Jeremy Siek: December 2009

There are many different styles of operational semantics but my favorite is not very well known. Hence this post. While in graduate school, I took a course on type systems from Amr Sabry in which we studied a miniature version of SML and used the style of operational semantics that I'm about to write about. Amr didn't give a name to this style, so I'm calling it the ECD abstract machine.

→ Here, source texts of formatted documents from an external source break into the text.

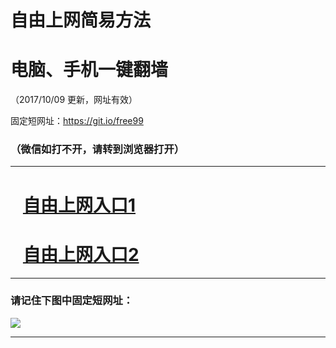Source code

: ﻿# 自由上网简易方法

# 电脑、手机一键翻墙

（2017/10/09 更新，网址有效）

固定短网址：https://git.io/free99

### （微信如打不开，请转到浏览器打开）


***





# &nbsp;&nbsp; <a href="http://ft2659814633.fwq-tz-1001.info/fwqtz01.html?t=100900118154 " target="_blank">自由上网入口1</a>
# &nbsp;&nbsp; <a href="http://ft2098922710.fwq-tz-1002.info/fwqtz02.html?t=10090018716 " target="_blank">自由上网入口2</a>
***

### 请记住下图中固定短网址：

<img src="https://s3-us-west-2.amazonaws.com/fwq-1001/yjfq-20170905okok.png" /> 


***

Why do I like the ECD machine? The ECD machine works a lot like a debugger. A debugger session has three components: a view of the source code for the currently executing procedure with the current position marked, a list of in-scope variables and their values, and a stack of the procedure calls. The ECD machine has the same three components.

Historical aside: the ECD machine is closely related to the SECD virtual machine created by Peter Landin. The ECD machine drops the operand Stack and instead uses evaluation contexts.

In the following I'm going to write down what an ECD machine looks like for the lambda calculus. The grammar for the lambda calculus is given below (using the keyword "fun" instead of "lambda"). Note that function application is just two expressions next to each other, where the first is the function and the second is the argument. The id terminal is for identifiers (variable names). $\begin{array}{rcl} expr &::=& id \mid expr\, expr \mid \lambda id. expr \mid value \\ value &::=& \langle \lambda id. expr, env \rangle \end{array}$ The only kind of value (the result of running the program) in the lambda calculus is a closure, which is the result of evaluating a function (a lambda). A closure is just a tuple containing a lambda and an environment. An environment (env) is a function from identifiers to values. Yes, this is a bit circular!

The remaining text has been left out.